Why a Move-In Property Condition Checklist Is Important


A move-in checklist is important for rental property owners. Not only does it document the condition of your property and help you prepare it for your tenant, it also sets a strong foundation for the move-out process a year or two years or five years from the move-in date.

Inspecting your property condition before a tenant moves in is critical to protecting your investment and holding tenants accountable for any damage during the lease period. A move-in checklist ensures everyone is on the same page in terms of the property’s condition. You’ll effectively and accurately document the condition of your rental home.

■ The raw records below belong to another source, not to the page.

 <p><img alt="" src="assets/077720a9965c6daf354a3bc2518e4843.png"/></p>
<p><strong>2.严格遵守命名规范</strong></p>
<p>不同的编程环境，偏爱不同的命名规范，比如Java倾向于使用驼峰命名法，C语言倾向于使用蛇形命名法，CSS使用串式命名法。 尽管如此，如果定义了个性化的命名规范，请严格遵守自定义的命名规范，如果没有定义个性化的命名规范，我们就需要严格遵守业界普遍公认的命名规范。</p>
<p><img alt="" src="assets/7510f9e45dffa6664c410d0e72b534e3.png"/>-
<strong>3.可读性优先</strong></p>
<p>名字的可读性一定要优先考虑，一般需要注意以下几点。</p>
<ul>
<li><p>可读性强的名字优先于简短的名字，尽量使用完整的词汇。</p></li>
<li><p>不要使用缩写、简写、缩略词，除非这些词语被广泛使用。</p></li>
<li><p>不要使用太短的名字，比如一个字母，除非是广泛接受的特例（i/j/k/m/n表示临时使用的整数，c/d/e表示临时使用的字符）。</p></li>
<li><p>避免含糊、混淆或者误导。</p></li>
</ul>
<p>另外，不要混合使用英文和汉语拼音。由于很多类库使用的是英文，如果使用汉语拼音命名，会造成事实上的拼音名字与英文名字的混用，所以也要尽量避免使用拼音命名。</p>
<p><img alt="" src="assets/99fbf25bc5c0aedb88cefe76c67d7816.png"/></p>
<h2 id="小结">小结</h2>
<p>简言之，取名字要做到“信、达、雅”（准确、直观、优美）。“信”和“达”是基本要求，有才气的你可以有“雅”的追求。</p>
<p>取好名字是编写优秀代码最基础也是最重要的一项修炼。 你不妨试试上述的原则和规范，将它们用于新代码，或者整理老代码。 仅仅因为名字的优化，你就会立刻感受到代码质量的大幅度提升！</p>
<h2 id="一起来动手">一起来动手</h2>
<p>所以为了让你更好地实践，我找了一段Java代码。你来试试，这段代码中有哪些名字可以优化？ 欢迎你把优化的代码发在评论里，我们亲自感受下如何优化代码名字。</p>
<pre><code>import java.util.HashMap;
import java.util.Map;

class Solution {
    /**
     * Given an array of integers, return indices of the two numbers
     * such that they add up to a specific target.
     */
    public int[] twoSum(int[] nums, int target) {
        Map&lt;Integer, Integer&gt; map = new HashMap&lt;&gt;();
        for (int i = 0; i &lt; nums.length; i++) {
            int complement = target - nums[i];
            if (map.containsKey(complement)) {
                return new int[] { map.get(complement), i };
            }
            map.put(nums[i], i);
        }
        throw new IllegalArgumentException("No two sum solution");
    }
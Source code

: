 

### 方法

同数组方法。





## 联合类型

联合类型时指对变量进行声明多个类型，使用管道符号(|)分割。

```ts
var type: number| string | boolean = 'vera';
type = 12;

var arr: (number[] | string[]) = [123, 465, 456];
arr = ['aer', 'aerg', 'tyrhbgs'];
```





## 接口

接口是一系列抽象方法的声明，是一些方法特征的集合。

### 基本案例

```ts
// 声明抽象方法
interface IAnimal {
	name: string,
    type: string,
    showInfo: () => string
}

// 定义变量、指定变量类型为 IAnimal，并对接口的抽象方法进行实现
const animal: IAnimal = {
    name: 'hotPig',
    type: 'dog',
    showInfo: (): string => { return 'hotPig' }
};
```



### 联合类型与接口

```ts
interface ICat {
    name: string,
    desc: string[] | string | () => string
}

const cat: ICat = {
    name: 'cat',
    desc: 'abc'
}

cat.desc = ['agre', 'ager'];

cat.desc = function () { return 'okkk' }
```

The type of move-in experience you provide will also impact your tenant relationship. When you show up on moving day with an organized checklist, an orientation to the home, and an invitation to talk about the property, your tenants will understand that you care about the home. They’ll also feel good about entering into a lease with you.

Ensure that the move-in process is efficient, easy to understand, and simple. It’s better for you and it’s better for your property.

Documenting property conditions is the most important part of the move-in process. Your job is to turn over a home that's a clean, functional home that’s ready for occupancy. You’re going to expect the property to come back in the same condition, minus the expected wear and tear.

How can you make accurate and detailed notes about what your property looks like before tenants take possession? You can use a move-in property condition checklist.

Putting together a checklist doesn’t have to be difficult. If you’re working with a property manager in the East Valley, they’ll likely have one ready.

Here’s what the checklist should include.

New Locks on Your East Valley Rental Home

The first and most obvious thing you’ll want to do is change the locks.

Before you conduct your final move-in inspection and hand over the keys to your new tenant, you’ll want to rekey the home. You have no idea how many people your former tenants invited into the home. They may have given extra keys to significant others, close friends, family members, cleaners, and others.

The new key will protect your property and help your new tenants feel secure. Make sure you keep a copy of the key for yourself and any vendors you may send over to the home.

Take a look at digital locks, which are becoming more popular. When you invest in this type of technology, you’ll find you won’t have to rekey the home between every tenant. Tenants can open the door with their phones or with a code rather than an old fashioned key.

Checklist Items: Does Everything Work?

Your move-in checklist is meant to confirm that everything has been checked, tested, and marked as working. Don’t leave a single system, function, or kitchen drawer behind.

Conduct a complete inspection, checklist in hand, to ensure everything is ready for the tenant. Your checklist should include:

  • Checking that the heat and the air conditioning turn on and the air filters are clean.

  • Inspecting each light bulb to make sure they work.

  • Locking and unlocking, opening and closing all doors and windows.

  • Checking cabinets, drawers, and closet doors to ensure everything opens and closes.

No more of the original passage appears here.